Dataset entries
* * * * * * *

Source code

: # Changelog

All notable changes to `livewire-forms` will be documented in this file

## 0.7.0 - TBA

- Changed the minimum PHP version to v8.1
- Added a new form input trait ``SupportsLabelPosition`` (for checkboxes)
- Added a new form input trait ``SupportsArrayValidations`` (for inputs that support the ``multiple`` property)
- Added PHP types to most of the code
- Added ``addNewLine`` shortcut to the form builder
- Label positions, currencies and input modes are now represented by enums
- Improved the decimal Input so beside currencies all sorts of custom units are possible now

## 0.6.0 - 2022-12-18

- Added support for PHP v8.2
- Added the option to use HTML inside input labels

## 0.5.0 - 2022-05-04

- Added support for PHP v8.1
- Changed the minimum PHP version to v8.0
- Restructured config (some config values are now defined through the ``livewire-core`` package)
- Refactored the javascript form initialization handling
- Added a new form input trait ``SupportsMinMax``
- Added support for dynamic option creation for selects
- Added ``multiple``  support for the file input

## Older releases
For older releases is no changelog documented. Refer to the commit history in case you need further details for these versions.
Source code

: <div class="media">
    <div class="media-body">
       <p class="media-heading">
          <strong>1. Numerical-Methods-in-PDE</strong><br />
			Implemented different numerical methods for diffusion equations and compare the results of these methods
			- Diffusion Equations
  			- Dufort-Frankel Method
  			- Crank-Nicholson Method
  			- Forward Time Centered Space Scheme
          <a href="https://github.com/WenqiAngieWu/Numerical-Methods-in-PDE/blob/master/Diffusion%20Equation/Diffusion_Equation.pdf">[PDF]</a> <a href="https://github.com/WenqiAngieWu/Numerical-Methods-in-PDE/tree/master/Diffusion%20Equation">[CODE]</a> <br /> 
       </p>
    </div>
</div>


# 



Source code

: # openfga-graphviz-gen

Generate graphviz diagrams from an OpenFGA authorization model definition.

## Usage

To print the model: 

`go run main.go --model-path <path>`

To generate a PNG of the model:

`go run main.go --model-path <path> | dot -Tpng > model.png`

* * * * * * *

◆ Problem
Repeat word for word the lines running from the line containing "- Refactored the" to the end of the entries above, inclusive.

◆ Result below
- Refactored the javascript form initialization handling
- Added a new form input trait ``SupportsMinMax``
- Added support for dynamic option creation for selects
- Added ``multiple``  support for the file input

## Older releases
For older releases is no changelog documented. Refer to the commit history in case you need further details for these versions.
Source code

: <div class="media">
    <div class="media-body">
       <p class="media-heading">
          <strong>1. Numerical-Methods-in-PDE</strong><br />
			Implemented different numerical methods for diffusion equations and compare the results of these methods
			- Diffusion Equations
  			- Dufort-Frankel Method
  			- Crank-Nicholson Method
  			- Forward Time Centered Space Scheme
          <a href="https://github.com/WenqiAngieWu/Numerical-Methods-in-PDE/blob/master/Diffusion%20Equation/Diffusion_Equation.pdf">[PDF]</a> <a href="https://github.com/WenqiAngieWu/Numerical-Methods-in-PDE/tree/master/Diffusion%20Equation">[CODE]</a> <br /> 
       </p>
    </div>
</div>


# 



Source code

: # openfga-graphviz-gen

Generate graphviz diagrams from an OpenFGA authorization model definition.

## Usage

To print the model: 

`go run main.go --model-path <path>`

To generate a PNG of the model:

`go run main.go --model-path <path> | dot -Tpng > model.png`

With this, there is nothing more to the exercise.